On the exportation of lowlifes
Dear H,
The other day I met a man who runs a school. He said it’s a classical school, which made me ask him what he considers to be “classical;” and he answered that a brain isn’t the only thing kids need to grow. So he focuses on building their souls and tastes too.
Multiple choice was thus out and Plato was in. But most interesting of all was that he had his kids pledge, every day, to live for the good, the beautiful, and the true. I didn’t ask whether this was in addition to the Pledge of Allegiance because I didn’t care. A pledge of allegiance is a murky thing and a pledge to the other three supersedes it, at least in many ways. If your country is doing good things then you’re for it, and if it’s pushing ugly things you can stand up against it —which is for it, in the long run, anyway. You can pledge allegiance to lots of things; but ultimately, if you’re not for the good, the beautiful and the true, are you good for your country anyway*?

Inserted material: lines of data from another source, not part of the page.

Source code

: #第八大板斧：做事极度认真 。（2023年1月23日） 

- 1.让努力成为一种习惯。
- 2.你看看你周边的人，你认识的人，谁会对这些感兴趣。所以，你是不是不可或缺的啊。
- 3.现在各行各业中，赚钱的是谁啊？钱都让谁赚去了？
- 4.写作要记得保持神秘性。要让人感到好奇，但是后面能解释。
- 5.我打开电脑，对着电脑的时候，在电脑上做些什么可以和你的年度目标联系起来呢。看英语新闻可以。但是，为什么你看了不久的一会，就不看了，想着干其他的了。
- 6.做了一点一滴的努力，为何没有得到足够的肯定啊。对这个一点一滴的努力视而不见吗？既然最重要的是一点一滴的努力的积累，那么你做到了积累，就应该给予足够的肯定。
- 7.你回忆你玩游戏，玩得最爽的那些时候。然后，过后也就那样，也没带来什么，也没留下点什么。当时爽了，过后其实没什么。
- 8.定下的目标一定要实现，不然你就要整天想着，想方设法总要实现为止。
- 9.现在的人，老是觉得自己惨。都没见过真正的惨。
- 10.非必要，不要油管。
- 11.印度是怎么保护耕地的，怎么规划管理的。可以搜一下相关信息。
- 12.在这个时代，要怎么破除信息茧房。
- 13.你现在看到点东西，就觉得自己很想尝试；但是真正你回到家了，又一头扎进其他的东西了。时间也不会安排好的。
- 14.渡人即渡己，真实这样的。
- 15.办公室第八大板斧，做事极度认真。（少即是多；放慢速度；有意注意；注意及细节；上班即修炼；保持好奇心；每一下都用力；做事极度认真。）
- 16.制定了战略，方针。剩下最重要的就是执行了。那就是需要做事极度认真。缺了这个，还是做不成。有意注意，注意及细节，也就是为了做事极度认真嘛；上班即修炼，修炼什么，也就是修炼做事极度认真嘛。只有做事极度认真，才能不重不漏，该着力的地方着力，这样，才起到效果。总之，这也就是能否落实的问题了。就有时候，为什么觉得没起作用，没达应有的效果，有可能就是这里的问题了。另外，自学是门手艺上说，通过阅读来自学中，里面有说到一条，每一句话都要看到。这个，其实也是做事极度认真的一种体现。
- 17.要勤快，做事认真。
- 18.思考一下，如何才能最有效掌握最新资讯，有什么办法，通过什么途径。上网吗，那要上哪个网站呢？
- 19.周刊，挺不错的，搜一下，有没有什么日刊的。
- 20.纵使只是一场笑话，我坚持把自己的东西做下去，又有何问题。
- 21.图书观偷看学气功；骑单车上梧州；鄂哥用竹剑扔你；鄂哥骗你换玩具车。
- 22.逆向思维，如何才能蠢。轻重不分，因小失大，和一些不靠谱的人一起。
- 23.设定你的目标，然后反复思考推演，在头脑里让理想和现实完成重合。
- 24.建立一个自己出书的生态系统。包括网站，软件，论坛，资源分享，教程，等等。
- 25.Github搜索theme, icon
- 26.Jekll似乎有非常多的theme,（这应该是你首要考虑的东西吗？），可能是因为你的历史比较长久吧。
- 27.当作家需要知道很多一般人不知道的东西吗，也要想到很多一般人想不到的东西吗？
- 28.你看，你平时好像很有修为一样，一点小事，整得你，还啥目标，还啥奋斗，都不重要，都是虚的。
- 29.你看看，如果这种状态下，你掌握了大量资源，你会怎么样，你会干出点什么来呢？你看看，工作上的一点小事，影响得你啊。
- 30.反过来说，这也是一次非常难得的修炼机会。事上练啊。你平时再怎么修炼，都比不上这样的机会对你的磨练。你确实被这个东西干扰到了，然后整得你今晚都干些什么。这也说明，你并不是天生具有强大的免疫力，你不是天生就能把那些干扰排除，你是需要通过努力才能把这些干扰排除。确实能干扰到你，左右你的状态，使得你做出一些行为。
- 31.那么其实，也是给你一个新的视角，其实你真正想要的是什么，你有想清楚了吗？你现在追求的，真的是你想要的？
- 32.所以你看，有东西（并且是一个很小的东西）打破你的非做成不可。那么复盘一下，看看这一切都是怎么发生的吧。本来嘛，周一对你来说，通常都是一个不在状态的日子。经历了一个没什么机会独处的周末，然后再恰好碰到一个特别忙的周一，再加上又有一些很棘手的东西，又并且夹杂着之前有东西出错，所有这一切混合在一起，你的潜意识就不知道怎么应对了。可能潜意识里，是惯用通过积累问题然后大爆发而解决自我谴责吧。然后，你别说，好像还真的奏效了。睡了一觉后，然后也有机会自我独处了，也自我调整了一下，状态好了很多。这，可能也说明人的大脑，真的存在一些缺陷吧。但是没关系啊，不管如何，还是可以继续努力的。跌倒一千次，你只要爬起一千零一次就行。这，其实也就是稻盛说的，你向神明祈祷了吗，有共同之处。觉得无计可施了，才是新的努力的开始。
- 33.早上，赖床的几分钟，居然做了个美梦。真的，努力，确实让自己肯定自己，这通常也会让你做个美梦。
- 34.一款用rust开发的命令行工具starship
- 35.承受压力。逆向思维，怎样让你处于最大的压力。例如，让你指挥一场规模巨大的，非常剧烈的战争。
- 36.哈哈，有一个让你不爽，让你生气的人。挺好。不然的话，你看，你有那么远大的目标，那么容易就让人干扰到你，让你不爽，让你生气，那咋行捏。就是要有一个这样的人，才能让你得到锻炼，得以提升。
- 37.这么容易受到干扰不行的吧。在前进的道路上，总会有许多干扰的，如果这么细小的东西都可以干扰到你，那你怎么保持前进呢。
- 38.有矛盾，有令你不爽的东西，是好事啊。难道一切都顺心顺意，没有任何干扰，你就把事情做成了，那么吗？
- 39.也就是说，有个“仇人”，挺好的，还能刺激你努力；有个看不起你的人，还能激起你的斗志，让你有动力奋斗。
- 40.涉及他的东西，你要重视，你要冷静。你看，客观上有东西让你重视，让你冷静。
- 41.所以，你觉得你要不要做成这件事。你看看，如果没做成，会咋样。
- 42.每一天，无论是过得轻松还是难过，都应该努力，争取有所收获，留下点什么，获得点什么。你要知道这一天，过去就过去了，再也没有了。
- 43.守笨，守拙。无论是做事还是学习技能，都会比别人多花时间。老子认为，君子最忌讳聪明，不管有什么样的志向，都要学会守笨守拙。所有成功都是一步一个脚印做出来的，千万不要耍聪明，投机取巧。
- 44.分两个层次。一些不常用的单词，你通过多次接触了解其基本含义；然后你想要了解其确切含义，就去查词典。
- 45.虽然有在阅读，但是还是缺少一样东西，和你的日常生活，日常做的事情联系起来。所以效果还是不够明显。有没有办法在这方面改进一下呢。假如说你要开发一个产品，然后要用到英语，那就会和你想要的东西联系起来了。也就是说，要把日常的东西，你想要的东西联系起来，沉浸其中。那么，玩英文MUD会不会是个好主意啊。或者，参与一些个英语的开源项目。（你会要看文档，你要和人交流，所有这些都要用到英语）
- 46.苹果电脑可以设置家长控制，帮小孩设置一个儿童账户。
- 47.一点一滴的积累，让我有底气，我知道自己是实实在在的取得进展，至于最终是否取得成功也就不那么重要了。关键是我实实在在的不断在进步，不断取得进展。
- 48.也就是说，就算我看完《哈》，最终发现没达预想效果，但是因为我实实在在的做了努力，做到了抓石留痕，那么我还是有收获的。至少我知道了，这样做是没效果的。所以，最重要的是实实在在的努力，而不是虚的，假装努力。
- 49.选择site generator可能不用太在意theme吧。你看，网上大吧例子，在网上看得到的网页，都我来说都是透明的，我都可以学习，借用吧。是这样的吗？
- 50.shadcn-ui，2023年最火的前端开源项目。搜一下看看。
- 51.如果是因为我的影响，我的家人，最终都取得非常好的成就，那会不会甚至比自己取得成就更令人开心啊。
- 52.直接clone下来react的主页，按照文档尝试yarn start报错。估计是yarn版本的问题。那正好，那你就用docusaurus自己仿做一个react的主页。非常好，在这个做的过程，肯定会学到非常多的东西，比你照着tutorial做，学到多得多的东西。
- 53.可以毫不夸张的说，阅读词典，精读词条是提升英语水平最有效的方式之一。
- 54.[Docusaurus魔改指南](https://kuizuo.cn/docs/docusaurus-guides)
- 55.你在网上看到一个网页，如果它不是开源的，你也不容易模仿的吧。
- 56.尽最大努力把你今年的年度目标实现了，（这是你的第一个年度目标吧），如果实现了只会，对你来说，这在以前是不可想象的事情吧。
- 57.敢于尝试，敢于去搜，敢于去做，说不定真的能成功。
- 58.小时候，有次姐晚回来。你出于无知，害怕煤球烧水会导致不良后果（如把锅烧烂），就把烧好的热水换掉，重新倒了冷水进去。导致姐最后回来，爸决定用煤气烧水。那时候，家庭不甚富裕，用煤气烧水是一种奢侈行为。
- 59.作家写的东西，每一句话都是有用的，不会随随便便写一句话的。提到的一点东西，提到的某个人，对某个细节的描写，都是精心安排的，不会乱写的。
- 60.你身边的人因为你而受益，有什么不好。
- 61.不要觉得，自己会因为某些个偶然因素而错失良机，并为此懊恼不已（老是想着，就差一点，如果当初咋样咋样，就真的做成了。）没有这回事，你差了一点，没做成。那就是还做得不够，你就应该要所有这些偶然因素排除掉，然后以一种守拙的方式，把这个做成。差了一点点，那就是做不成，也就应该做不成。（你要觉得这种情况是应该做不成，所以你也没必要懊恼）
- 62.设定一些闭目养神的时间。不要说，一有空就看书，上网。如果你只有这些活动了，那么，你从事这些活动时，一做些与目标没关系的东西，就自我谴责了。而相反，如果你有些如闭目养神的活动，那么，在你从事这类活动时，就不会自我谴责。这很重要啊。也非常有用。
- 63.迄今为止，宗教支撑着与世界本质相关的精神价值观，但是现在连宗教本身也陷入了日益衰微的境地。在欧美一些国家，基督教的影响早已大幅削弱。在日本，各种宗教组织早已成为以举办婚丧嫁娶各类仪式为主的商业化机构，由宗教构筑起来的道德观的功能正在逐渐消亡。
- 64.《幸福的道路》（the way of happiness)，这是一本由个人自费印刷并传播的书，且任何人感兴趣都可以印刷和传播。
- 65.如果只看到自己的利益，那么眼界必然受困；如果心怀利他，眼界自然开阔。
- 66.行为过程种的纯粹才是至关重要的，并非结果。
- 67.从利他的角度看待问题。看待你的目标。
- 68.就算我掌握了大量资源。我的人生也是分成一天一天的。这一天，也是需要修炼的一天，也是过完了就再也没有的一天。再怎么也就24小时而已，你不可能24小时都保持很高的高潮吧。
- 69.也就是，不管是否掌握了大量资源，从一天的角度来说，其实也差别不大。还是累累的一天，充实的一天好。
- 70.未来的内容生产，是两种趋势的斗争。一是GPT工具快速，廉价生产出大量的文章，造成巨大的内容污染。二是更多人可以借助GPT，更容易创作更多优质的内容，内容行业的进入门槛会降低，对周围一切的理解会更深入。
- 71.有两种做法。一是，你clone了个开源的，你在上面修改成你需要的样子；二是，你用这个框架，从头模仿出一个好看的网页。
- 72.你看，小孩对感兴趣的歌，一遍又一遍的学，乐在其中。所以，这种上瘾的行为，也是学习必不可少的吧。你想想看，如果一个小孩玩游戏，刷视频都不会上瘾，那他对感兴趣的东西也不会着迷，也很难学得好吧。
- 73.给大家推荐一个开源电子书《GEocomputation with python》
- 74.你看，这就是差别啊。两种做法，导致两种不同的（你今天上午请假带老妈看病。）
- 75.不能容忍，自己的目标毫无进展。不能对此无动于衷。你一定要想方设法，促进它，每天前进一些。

But this brings up a small issue, and that’s whether what’s beautiful and what’s true are necessarily the same things. The study of history is pretty ugly, after all; and the study of evil is necessary to defend good things against rotten things. You have to study history if you don’t want to live it. To read a really ugly history book — say Solzhenitzen’s Gulag Archipelago — is a good step to not ending up in one. But spend too much time on the atrocities and suddenly the world becomes ugly.
I always had this objection (albeit secretly) when I came across that famous passage of St. Paul’s,
whatever things are true, whatever things are noble, whatever things are just, whatever things are pure, whatever things are lovely, whatever things are of good report, if there is any virtue and if there is anything praiseworthy—meditate on these things.
The light is worth fostering, and bolstering, and propping up in all kinds of ways. But the irony of it is that if you want to keep it in real life you have to be a little bit ugly. It could be argued that Americans were at our best we were at our most dangerous, and probably our most treacherous. The CIA, to which we ascribe countless atrocities both in our country and beyond it, was the first step to not being overrun by the KGB.
Thus I posit that the mass killer and the good mother are two sides of the same coin. To keep the Shire you have to push the Empire**. If you don’t have the empire, or at least enough killers to ward off the other empires — to maybe ward off your own emperor — you end up with the slums of Jakarta. To be a maker of good dreams is to be a master of making nightmares. Your ability to be ugly, treacherous, and dangerous is your ability to focus on the good, the true, and the beautiful. The question is, can the price ever be so high, that you end up destroying the thing you paid for in the first place?
Paul’s answer, and the Christian answer for millennia, was yes, you can ruin everything you're aiming for — and so far from cultivating the manly virtues for what you can get here and now, Christians were taught to look to the future. Then God would provide good and beauty not in part, tainted by the ugliness necessary to buy it, but in full.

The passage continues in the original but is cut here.